TASK STATEMENT ▸
Say how many lines in the records hold the word "location", and give nothing but that number.

RECORDED INFORMATION ▸
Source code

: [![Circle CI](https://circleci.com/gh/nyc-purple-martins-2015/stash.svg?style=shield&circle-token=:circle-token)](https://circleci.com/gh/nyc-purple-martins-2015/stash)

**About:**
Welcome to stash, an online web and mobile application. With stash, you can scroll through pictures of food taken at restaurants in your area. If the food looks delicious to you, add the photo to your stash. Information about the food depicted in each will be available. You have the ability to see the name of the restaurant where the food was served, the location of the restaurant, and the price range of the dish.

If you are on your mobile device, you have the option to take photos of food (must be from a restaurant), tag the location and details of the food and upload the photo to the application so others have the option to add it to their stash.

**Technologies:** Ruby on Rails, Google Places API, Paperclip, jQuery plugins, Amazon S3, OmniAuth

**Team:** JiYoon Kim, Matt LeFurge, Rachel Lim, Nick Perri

YOUR SOLUTION ▸
2